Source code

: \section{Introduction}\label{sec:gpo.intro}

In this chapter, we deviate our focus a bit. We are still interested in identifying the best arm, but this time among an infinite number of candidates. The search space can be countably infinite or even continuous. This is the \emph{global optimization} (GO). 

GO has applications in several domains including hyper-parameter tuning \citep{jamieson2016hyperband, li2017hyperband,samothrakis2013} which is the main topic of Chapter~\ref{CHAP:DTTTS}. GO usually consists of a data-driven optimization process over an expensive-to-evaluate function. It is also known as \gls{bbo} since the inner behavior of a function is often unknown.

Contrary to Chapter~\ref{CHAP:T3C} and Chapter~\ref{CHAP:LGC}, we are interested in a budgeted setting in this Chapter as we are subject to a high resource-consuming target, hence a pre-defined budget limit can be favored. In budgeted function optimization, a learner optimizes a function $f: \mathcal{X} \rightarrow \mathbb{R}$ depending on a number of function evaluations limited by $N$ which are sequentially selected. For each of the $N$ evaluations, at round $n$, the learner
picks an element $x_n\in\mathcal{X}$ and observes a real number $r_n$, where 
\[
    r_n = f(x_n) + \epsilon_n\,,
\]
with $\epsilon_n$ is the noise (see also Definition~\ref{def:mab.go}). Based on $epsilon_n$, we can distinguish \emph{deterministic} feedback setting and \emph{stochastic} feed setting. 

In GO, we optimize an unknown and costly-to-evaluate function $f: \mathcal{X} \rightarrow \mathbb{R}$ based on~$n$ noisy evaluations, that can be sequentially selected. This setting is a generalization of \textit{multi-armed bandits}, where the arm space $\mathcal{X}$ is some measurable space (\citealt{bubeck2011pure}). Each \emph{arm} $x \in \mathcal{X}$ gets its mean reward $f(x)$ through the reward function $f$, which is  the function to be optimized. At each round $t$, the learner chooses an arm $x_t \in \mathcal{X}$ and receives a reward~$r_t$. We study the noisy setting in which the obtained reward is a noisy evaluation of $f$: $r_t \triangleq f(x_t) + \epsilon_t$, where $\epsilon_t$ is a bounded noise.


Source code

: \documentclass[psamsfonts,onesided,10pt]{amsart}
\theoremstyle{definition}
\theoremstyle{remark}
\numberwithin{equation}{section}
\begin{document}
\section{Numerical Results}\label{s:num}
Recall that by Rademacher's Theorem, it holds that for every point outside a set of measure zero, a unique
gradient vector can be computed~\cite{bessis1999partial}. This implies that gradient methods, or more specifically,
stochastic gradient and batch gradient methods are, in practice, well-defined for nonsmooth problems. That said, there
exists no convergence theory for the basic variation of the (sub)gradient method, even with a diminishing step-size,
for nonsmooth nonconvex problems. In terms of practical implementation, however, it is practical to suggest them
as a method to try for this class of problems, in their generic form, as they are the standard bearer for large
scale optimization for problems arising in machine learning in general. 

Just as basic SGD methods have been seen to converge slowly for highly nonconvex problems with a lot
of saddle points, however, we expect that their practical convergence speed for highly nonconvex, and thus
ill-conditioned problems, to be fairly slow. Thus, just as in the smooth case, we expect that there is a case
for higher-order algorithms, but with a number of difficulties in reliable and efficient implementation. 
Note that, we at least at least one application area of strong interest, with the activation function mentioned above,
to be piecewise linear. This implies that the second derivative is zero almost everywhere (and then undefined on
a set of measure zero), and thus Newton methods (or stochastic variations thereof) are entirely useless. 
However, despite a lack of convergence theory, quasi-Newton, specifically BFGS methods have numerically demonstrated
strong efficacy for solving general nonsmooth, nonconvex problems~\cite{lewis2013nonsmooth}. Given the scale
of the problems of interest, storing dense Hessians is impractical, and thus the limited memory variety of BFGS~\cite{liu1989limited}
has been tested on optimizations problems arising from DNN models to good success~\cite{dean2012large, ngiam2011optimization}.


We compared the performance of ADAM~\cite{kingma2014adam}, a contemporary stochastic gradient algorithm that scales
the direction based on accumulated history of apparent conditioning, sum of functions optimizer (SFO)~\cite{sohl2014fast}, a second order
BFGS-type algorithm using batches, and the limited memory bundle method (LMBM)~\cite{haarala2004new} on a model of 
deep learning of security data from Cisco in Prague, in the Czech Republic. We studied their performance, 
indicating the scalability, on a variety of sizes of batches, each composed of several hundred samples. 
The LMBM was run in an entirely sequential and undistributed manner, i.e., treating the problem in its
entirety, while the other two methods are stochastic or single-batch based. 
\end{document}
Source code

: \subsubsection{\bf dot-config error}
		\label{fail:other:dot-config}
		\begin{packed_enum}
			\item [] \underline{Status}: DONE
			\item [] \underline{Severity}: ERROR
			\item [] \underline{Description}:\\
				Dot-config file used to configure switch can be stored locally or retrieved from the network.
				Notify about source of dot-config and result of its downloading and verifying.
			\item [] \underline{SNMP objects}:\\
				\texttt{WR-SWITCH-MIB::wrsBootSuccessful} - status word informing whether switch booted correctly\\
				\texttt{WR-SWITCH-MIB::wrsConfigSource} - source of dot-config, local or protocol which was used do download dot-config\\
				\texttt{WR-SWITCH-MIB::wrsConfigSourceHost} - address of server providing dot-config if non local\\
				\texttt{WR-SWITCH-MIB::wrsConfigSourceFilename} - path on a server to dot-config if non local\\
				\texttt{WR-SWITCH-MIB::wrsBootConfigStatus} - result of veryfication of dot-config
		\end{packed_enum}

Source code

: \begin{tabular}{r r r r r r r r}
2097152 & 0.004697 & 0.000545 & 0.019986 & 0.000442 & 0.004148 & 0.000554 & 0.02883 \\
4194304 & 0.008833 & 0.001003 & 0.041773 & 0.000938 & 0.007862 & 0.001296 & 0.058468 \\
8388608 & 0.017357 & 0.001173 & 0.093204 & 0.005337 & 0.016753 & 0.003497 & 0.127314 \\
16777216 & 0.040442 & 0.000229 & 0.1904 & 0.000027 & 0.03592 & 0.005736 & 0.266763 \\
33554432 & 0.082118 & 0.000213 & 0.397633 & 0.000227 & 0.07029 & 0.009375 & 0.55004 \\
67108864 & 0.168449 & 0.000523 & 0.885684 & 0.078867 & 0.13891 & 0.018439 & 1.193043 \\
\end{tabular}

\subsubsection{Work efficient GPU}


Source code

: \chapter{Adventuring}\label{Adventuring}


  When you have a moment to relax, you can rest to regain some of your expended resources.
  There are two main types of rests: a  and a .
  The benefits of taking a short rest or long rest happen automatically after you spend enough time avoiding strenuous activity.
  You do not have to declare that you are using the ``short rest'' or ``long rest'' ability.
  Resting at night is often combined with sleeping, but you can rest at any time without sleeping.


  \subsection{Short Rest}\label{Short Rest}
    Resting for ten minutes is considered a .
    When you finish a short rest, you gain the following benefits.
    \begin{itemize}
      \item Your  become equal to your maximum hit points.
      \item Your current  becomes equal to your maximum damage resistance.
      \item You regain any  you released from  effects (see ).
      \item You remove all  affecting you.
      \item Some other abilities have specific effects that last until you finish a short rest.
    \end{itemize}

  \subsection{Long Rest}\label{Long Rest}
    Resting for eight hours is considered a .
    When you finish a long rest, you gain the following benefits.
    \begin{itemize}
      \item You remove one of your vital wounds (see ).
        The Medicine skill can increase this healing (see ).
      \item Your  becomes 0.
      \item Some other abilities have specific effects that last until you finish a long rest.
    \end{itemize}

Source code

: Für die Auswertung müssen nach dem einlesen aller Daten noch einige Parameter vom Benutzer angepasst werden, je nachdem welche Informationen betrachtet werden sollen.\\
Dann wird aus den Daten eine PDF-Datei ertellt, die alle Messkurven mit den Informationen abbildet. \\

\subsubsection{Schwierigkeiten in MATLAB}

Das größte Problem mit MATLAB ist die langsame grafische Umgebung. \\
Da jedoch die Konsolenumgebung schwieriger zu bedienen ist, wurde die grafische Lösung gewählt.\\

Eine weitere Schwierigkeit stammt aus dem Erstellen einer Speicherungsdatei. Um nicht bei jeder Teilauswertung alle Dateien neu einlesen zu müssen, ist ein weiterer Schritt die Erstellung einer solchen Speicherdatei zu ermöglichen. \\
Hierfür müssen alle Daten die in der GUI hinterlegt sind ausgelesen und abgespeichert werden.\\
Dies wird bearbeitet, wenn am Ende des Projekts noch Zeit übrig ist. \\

*Directions*:
Exact copies of the lines from the one containing "Resting for ten minutes is considered a ." through the final line of the records are all the answer should hold.

*Reply*:
    Resting for ten minutes is considered a .
    When you finish a short rest, you gain the following benefits.
    \begin{itemize}
      \item Your  become equal to your maximum hit points.
      \item Your current  becomes equal to your maximum damage resistance.
      \item You regain any  you released from  effects (see ).
      \item You remove all  affecting you.
      \item Some other abilities have specific effects that last until you finish a short rest.
    \end{itemize}

  \subsection{Long Rest}\label{Long Rest}
    Resting for eight hours is considered a .
    When you finish a long rest, you gain the following benefits.
    \begin{itemize}
      \item You remove one of your vital wounds (see ).
        The Medicine skill can increase this healing (see ).
      \item Your  becomes 0.
      \item Some other abilities have specific effects that last until you finish a long rest.
    \end{itemize}

Source code

: Für die Auswertung müssen nach dem einlesen aller Daten noch einige Parameter vom Benutzer angepasst werden, je nachdem welche Informationen betrachtet werden sollen.\\
Dann wird aus den Daten eine PDF-Datei ertellt, die alle Messkurven mit den Informationen abbildet. \\

\subsubsection{Schwierigkeiten in MATLAB}

Das größte Problem mit MATLAB ist die langsame grafische Umgebung. \\
Da jedoch die Konsolenumgebung schwieriger zu bedienen ist, wurde die grafische Lösung gewählt.\\

Eine weitere Schwierigkeit stammt aus dem Erstellen einer Speicherungsdatei. Um nicht bei jeder Teilauswertung alle Dateien neu einlesen zu müssen, ist ein weiterer Schritt die Erstellung einer solchen Speicherdatei zu ermöglichen. \\
Hierfür müssen alle Daten die in der GUI hinterlegt sind ausgelesen und abgespeichert werden.\\
Dies wird bearbeitet, wenn am Ende des Projekts noch Zeit übrig ist. \\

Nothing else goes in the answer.